* [Task details]:
Which lines run from the start of the data below to the line containing "## 카르노 맵 (Karnaugh map)"? Set them down exactly, with none added.

*** Block opens ***

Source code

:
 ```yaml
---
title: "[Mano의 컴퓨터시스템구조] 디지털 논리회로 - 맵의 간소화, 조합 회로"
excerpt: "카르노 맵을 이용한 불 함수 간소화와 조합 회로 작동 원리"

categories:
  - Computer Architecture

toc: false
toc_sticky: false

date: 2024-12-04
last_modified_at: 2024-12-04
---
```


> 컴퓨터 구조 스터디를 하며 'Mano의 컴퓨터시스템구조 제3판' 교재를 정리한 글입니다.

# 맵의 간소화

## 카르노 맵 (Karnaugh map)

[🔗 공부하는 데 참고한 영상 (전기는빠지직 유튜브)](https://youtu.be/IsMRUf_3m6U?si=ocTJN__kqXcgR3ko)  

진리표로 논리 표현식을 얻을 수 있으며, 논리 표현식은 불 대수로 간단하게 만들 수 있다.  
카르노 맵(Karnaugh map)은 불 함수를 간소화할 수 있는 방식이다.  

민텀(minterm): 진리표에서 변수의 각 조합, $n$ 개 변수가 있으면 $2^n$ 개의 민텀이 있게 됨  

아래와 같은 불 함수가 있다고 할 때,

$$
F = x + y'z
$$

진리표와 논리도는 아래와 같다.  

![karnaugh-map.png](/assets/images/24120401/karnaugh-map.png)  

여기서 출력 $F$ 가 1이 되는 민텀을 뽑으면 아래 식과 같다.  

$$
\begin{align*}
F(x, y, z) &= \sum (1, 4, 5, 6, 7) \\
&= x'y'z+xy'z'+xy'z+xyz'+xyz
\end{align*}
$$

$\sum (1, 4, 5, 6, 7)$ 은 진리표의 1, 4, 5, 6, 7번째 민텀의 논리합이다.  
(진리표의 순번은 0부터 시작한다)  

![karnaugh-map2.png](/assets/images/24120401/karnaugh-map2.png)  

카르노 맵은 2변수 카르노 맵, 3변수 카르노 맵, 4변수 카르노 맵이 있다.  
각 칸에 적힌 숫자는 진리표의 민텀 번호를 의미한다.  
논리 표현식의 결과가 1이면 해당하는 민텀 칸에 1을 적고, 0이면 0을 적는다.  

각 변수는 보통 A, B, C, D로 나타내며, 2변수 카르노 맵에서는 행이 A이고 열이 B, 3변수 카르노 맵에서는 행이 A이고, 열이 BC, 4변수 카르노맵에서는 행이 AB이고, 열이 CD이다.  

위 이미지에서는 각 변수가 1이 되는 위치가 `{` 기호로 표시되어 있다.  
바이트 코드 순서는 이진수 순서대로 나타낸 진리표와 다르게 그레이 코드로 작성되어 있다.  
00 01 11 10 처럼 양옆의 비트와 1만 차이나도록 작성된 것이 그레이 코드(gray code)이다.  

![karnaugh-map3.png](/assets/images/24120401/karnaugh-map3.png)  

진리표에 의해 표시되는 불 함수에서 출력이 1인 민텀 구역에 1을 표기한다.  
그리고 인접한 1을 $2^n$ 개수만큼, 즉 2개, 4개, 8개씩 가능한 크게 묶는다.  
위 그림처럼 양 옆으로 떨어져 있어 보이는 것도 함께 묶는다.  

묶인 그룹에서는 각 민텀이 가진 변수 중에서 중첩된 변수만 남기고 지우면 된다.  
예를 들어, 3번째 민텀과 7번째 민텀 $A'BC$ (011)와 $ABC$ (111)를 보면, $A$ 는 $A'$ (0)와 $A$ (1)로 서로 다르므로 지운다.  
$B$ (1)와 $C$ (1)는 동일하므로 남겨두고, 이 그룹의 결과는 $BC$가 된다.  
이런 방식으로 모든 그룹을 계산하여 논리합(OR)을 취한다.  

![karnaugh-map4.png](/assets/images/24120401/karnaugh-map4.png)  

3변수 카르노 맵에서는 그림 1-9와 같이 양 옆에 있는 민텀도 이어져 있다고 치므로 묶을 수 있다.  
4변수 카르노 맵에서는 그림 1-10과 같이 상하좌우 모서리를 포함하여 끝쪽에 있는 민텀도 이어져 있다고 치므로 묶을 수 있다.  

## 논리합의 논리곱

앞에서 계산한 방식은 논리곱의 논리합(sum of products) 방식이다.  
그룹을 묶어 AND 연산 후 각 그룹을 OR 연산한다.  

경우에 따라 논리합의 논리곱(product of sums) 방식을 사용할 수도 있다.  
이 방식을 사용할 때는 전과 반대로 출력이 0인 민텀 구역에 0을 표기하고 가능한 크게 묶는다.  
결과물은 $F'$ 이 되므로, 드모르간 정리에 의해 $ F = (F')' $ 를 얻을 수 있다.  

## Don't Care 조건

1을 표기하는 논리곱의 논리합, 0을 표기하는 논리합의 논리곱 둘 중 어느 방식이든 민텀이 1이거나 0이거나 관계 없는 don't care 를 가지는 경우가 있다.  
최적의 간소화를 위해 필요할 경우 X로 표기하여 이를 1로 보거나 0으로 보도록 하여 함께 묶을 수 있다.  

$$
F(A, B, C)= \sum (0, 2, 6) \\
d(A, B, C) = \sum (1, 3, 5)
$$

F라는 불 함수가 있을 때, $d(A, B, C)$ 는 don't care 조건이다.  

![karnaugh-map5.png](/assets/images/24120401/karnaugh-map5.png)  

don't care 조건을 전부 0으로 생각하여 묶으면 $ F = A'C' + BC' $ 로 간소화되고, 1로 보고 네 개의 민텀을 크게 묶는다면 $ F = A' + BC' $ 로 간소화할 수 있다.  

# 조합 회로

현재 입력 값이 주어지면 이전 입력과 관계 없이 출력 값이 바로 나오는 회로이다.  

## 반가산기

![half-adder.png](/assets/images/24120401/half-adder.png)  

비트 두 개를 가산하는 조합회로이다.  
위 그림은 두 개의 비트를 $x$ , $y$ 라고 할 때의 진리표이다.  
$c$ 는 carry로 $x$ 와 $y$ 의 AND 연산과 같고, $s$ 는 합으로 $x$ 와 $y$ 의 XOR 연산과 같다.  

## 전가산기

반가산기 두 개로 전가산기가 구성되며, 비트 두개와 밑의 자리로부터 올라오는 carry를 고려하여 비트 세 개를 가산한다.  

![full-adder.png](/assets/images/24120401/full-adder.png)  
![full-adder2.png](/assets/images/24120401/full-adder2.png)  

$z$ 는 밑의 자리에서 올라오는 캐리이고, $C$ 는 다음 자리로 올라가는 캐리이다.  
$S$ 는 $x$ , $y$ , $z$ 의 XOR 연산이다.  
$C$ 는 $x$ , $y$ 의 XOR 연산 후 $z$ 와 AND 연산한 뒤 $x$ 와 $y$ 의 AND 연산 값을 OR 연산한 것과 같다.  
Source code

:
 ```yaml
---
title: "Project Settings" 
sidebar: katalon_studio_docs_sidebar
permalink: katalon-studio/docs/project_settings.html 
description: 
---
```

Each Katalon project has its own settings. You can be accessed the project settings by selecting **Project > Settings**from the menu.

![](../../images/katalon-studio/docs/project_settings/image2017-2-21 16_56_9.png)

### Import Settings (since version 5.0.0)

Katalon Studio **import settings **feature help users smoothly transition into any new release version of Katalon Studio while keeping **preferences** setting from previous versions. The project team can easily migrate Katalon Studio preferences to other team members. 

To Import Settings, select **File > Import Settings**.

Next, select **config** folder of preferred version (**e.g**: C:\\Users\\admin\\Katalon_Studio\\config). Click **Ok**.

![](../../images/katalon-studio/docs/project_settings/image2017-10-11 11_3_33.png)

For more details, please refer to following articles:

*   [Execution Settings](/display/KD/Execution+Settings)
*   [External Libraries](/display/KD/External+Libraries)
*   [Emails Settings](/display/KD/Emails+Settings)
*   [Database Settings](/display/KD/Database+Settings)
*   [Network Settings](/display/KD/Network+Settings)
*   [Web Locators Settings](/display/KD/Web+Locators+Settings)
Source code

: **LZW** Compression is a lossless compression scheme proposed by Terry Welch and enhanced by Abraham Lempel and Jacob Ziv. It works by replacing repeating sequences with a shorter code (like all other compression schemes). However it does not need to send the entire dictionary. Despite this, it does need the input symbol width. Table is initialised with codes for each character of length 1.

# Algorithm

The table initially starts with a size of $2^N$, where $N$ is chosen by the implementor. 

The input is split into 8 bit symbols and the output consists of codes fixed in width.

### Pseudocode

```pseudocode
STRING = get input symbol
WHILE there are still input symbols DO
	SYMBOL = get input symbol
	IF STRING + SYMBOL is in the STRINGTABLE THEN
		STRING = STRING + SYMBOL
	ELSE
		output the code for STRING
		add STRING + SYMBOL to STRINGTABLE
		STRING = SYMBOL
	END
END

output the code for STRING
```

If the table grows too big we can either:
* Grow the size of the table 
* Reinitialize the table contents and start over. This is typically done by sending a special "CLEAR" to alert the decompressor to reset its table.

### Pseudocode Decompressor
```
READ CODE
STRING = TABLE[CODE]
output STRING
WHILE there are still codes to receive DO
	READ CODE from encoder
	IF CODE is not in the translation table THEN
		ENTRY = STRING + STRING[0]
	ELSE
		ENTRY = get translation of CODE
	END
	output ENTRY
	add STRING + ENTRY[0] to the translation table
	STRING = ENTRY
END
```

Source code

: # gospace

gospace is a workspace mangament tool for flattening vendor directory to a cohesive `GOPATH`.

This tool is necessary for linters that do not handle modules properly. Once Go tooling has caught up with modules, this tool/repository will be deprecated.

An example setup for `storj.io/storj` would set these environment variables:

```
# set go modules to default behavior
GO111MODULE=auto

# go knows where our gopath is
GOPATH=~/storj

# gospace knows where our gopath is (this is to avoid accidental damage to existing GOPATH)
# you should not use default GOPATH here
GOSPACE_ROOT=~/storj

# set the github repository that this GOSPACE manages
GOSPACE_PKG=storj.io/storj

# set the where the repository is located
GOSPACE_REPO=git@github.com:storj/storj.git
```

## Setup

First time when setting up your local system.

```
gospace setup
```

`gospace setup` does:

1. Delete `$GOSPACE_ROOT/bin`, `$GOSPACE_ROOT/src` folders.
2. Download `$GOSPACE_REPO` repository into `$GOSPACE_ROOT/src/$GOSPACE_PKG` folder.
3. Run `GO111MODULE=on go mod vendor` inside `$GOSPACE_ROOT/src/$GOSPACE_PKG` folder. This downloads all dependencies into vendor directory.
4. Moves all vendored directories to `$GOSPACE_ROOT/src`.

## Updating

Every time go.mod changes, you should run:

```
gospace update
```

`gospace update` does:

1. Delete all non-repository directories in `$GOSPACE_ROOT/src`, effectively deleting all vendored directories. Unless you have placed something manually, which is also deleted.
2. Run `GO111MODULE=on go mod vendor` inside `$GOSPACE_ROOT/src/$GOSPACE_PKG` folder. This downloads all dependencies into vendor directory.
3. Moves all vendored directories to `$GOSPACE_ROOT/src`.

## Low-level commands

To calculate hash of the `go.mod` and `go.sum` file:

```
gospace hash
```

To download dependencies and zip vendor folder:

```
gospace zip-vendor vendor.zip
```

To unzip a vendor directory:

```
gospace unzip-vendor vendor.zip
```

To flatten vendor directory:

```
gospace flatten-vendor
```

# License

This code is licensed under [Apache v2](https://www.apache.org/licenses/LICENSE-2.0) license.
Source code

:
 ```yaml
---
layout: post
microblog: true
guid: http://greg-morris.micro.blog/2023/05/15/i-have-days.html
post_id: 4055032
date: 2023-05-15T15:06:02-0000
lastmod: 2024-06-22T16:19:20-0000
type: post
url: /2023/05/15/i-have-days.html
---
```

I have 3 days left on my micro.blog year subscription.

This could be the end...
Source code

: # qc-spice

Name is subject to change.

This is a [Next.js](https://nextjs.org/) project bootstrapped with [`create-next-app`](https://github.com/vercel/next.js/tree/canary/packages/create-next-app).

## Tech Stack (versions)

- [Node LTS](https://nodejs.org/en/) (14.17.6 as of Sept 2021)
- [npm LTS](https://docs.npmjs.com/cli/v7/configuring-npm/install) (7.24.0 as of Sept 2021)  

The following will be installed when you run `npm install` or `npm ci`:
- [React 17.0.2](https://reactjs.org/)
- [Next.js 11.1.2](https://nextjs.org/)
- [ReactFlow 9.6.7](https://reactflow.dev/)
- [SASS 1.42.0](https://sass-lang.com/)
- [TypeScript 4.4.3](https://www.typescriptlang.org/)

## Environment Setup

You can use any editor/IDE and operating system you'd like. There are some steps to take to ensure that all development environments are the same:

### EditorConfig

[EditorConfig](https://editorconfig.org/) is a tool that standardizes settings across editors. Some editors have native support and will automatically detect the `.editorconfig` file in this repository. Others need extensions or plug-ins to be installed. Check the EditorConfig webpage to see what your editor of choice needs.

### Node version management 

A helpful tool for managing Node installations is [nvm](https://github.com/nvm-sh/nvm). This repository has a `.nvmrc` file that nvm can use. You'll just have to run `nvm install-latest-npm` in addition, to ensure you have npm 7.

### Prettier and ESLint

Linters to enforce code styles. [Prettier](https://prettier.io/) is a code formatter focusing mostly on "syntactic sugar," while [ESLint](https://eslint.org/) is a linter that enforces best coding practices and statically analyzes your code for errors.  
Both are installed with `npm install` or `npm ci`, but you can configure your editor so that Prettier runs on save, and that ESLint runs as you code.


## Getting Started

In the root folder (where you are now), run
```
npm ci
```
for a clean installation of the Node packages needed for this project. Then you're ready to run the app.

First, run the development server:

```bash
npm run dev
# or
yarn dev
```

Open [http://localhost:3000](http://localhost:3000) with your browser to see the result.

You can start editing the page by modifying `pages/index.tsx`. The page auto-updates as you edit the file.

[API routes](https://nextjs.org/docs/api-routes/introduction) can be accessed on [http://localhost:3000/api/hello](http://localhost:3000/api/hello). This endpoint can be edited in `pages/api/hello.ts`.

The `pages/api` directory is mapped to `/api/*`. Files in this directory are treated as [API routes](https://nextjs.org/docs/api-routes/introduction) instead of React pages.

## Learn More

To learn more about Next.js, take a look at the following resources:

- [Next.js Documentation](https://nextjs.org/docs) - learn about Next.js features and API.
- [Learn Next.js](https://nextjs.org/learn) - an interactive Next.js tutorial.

*** Block closes ***

* [Exercise solution]:
Source code

:
 ```yaml
---
title: "[Mano의 컴퓨터시스템구조] 디지털 논리회로 - 맵의 간소화, 조합 회로"
excerpt: "카르노 맵을 이용한 불 함수 간소화와 조합 회로 작동 원리"

categories:
  - Computer Architecture

toc: false
toc_sticky: false

date: 2024-12-04
last_modified_at: 2024-12-04
---
```


> 컴퓨터 구조 스터디를 하며 'Mano의 컴퓨터시스템구조 제3판' 교재를 정리한 글입니다.

# 맵의 간소화

## 카르노 맵 (Karnaugh map)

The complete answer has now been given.